More from Sam Hanna’s take on the building of Lake D’Arbonne in the Monroe Morning World, 1961:
“Eighty percent in Union and 20 percent in Lincoln, Lake D’Arbonne is being carved from a canyon,” Hanna wrote. “If a canyon can exist in north Louisiana, flanked by hills that are surprisingly high. Zig-zagging through rows of hills, D’Arbonne will be nestled in healthy surroundings of tall timber. At some points along the 100 miles of shoreline, hills begin what will be the very bank of the lake with bluffs overlooking the water.
“While the Letourneau Tree Crusher Company is clearing several thousands of acres of trees in the lake area, timber will be left for fishing. The Louisiana Wild Life & Fisheries is expected to conduct a stocking program, even though the lake will get a natural start with fisheries through the waters of Bayou D’Arbonne.”
If Hanna were still here today, he would probably break out in a big grin when he looked at what Lake D’Arbonne has become the past 50 years. And, how amazingly accurate the picture he painted of the new lake would actually be.

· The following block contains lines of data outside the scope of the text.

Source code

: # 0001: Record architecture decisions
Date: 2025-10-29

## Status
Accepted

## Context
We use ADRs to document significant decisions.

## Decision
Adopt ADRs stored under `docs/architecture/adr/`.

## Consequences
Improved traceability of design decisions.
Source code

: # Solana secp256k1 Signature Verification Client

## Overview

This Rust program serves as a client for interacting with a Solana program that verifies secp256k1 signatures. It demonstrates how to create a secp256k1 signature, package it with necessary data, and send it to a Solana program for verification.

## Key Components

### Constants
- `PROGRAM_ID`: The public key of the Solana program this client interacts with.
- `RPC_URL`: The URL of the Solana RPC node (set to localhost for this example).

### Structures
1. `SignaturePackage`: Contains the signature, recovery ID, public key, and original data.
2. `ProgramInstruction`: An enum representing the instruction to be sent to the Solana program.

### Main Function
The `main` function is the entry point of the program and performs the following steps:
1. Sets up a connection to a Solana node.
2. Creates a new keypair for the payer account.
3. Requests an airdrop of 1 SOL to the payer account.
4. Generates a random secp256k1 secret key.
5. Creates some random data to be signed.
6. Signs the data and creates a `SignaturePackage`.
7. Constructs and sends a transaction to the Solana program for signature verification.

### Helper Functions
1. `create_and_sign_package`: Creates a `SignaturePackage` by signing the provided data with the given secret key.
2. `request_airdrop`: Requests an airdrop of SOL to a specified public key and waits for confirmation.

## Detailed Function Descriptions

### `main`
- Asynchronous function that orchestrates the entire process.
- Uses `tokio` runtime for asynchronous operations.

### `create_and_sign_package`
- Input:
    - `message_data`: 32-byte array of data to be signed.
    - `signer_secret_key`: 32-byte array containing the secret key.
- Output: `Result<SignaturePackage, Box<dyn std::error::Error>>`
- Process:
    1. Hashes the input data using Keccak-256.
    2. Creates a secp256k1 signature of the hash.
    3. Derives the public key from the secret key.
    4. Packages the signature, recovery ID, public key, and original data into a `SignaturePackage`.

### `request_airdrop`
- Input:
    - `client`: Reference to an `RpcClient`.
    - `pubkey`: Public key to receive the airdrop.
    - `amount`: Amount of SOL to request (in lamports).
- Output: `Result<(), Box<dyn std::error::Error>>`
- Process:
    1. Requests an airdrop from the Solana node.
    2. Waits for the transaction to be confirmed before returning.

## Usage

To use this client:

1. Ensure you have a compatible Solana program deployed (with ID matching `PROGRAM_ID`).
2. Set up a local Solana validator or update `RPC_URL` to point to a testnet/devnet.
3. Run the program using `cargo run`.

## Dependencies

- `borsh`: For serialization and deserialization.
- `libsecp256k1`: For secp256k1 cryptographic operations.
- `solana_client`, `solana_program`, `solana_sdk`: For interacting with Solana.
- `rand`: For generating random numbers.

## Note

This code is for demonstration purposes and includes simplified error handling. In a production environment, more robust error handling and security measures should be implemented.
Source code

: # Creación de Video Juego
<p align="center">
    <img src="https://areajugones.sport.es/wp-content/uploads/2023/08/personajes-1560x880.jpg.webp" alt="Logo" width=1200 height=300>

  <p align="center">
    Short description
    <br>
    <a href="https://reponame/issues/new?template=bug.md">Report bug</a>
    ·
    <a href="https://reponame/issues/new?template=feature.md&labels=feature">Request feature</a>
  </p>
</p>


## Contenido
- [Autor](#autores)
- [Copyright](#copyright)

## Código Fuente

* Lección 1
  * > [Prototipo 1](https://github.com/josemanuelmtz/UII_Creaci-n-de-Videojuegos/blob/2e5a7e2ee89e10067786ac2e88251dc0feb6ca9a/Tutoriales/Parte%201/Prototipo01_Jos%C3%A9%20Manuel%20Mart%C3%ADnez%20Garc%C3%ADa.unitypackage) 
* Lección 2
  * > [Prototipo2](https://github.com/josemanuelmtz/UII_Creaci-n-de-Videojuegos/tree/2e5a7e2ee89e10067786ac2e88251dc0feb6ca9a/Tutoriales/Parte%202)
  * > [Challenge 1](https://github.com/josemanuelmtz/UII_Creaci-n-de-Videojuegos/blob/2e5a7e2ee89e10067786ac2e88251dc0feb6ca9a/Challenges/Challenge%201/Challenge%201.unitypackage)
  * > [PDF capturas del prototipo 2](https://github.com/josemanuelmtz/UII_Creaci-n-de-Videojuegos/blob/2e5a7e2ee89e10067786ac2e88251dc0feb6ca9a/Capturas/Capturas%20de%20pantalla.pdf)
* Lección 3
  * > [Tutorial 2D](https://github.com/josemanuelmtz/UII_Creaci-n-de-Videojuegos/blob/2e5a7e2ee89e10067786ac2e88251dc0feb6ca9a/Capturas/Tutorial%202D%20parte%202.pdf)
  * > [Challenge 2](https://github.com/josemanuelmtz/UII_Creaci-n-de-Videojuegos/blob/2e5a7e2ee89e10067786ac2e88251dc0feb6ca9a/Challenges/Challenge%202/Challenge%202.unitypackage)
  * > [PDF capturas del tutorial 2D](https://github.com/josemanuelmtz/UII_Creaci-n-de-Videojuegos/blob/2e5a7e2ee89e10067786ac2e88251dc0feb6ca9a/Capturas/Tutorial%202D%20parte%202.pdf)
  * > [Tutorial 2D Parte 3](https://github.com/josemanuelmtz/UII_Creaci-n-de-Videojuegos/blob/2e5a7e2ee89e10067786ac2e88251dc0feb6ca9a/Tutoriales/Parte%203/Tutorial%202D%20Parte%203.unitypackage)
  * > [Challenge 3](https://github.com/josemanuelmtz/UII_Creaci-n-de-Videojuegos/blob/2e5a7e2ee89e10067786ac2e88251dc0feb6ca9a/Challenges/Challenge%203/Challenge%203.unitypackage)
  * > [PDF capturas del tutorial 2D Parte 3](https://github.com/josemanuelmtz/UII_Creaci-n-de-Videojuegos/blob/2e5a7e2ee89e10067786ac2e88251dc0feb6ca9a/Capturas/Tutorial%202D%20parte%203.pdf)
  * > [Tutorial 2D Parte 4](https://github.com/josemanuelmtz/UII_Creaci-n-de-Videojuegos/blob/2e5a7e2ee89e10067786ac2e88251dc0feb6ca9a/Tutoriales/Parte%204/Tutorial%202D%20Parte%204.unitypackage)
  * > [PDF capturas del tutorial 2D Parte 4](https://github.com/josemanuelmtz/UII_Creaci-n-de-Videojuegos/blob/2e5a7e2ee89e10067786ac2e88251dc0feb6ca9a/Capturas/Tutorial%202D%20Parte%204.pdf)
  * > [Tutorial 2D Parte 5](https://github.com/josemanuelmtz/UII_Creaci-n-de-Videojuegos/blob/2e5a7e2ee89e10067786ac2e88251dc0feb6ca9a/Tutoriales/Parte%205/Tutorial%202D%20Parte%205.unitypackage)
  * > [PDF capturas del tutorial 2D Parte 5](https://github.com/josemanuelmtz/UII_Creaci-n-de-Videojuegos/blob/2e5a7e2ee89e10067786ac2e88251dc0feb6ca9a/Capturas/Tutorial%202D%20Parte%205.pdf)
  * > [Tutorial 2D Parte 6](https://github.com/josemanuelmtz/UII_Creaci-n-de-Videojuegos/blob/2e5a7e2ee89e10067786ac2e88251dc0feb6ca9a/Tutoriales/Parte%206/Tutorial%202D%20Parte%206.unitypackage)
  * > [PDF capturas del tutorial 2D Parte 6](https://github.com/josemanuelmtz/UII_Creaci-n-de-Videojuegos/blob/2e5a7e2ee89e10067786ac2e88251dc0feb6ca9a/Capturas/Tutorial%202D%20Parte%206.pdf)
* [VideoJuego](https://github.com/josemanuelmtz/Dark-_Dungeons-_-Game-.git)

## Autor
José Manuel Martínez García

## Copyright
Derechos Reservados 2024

In his story, Hanna quotes Lake Commission member and Farmerville attorney Armand Rabun, “The lake has so many possibilities. It’ll be the greatest thing that’s ever happened to our area.”
Rabun pointed out that the project wouldn’t just benefit Farmerville, but the whole region. Most people who wanted to ski, fish or camp out drove to the East to Lake Providence, Lake Bruin or lake St. John, but they were over 70 miles away.
Hanna wrote: “D’Arbonne shouldn’t distract from these spots. If anything, the creation of a big new lake in the immediate area will only serve to encourage people to get outdoors, especially since D’Arbonne is only 25 miles from Monroe.”